Bookmark and Share

Notice: On April 23, 2014, Statalist moved from an email list to a forum, based at statalist.org.


[Date Prev][Date Next][Thread Prev][Thread Next][Date Index][Thread Index]

Re: st: Problem with looping when executing command


From   Maarten Buis <[email protected]>
To   [email protected]
Subject   Re: st: Problem with looping when executing command
Date   Fri, 5 Oct 2012 10:44:15 +0200

On Fri, Oct 5, 2012 at 3:00 AM, Kim, Isok wrote:
> I'm having trouble with running exactly same syntax with different subgroups. Analysis on one group runs just fine, but when I execute same syntax with another group, it just keeps looping without doing anything.

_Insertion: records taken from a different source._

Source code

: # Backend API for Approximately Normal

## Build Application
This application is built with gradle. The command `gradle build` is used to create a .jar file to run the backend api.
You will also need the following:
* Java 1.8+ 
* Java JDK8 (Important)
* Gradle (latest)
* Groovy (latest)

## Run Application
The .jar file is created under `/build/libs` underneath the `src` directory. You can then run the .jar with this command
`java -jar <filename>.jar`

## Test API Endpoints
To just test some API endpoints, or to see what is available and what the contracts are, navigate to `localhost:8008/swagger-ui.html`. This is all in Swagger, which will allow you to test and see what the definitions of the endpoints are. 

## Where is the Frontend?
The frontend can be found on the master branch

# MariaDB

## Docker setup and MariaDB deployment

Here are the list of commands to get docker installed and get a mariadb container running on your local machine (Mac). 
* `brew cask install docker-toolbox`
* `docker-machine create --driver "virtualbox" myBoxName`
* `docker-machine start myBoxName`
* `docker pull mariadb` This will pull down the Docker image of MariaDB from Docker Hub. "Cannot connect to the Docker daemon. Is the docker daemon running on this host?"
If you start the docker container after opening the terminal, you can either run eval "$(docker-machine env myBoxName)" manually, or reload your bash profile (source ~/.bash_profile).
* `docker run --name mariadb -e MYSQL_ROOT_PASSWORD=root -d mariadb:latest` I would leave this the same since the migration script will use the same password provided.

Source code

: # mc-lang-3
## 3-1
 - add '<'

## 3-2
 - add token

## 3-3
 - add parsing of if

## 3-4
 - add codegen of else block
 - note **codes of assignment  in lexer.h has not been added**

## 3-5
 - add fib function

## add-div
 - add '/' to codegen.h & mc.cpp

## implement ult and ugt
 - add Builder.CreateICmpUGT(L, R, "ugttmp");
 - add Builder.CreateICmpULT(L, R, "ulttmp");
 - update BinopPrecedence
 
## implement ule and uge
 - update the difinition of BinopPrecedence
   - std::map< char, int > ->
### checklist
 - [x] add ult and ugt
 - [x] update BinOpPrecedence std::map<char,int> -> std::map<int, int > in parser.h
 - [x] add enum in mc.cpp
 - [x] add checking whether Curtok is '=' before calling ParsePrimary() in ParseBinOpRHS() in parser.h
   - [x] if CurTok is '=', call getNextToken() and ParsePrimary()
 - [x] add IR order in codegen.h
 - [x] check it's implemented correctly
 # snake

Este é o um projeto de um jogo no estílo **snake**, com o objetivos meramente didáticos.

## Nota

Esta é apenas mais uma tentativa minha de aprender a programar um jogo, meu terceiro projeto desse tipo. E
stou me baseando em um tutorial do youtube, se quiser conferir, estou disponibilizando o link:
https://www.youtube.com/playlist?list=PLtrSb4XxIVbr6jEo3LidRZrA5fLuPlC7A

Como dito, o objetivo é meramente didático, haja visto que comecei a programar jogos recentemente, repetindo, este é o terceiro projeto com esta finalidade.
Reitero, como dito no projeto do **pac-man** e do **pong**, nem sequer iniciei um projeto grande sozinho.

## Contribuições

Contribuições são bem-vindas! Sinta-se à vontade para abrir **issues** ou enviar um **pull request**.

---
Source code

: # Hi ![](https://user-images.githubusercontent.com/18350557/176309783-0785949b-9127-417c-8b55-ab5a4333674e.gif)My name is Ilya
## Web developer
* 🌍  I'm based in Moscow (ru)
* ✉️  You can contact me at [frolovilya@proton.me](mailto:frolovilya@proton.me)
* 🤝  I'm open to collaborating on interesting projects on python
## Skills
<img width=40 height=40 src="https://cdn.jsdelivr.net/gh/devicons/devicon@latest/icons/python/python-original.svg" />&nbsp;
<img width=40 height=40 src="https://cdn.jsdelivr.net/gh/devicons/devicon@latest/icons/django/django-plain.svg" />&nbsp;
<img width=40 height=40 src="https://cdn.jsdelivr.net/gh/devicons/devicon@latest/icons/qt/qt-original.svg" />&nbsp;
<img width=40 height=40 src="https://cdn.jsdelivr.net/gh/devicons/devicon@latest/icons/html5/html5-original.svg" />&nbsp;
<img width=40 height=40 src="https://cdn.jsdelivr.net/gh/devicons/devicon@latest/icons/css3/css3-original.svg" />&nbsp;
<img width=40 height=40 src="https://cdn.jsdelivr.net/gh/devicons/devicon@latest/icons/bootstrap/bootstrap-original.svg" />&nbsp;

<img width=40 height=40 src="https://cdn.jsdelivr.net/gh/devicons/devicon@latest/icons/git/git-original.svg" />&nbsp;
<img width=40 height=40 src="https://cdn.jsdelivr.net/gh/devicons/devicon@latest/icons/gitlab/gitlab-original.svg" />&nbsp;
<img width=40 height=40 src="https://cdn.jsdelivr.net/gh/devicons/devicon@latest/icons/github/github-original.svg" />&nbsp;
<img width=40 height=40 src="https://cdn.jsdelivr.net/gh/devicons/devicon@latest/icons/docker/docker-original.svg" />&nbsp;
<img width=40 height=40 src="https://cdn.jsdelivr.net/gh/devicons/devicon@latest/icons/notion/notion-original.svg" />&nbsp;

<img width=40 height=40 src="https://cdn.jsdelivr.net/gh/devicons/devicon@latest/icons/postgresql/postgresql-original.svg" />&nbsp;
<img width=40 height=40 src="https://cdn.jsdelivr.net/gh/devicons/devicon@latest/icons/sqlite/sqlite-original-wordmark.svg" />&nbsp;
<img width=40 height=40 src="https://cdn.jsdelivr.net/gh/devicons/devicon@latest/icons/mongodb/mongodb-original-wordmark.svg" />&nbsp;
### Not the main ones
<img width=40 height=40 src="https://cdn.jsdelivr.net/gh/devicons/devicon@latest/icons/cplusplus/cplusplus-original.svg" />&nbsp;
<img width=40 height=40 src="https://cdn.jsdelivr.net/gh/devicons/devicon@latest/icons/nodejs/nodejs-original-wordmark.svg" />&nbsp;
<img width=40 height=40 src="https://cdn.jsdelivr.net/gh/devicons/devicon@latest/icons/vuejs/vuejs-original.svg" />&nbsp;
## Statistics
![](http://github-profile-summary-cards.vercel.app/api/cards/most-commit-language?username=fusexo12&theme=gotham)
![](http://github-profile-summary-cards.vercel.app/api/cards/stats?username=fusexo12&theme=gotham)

I never encountered this in Stata.  I don't know if it'll be helpful but I'm pasting one set of command lines that works and another that doesn't:
>
> /*nbreg: cardio overall*/
> set more off
> svy, subpop(subsdh): nbreg cardio AGE i.female i.married i.ed3cat ib3.as4cat i.generation ///
>                                                                   i.poverty i.no_ins discr i.ELP srph bias, irr
>
> /*nbreg: cardio Vietnamese*/
> set more off
> svy, subpop(subsdh if as4cat==1): nbreg cardio AGE i.female i.married i.ed3cat i.generation ///
>                                                                    i.poverty i.no_ins discr i.ELP srph bias, irr

Finding the coefficients in a model like -nbreg- is a complicated
issue. It needs an iterative process: so Stata starts at a set of
parameter values, than looks around in the immediate vicinity to see
in what direction it might find better values, once there it again
looks around, etc. till it cannot find a better set of parameter
values. -nbreg- is a model that can often be inappropriate, which
means that it becomes very hard or impossible to find the best set of
parameter values, and the Stata will just continue iterating.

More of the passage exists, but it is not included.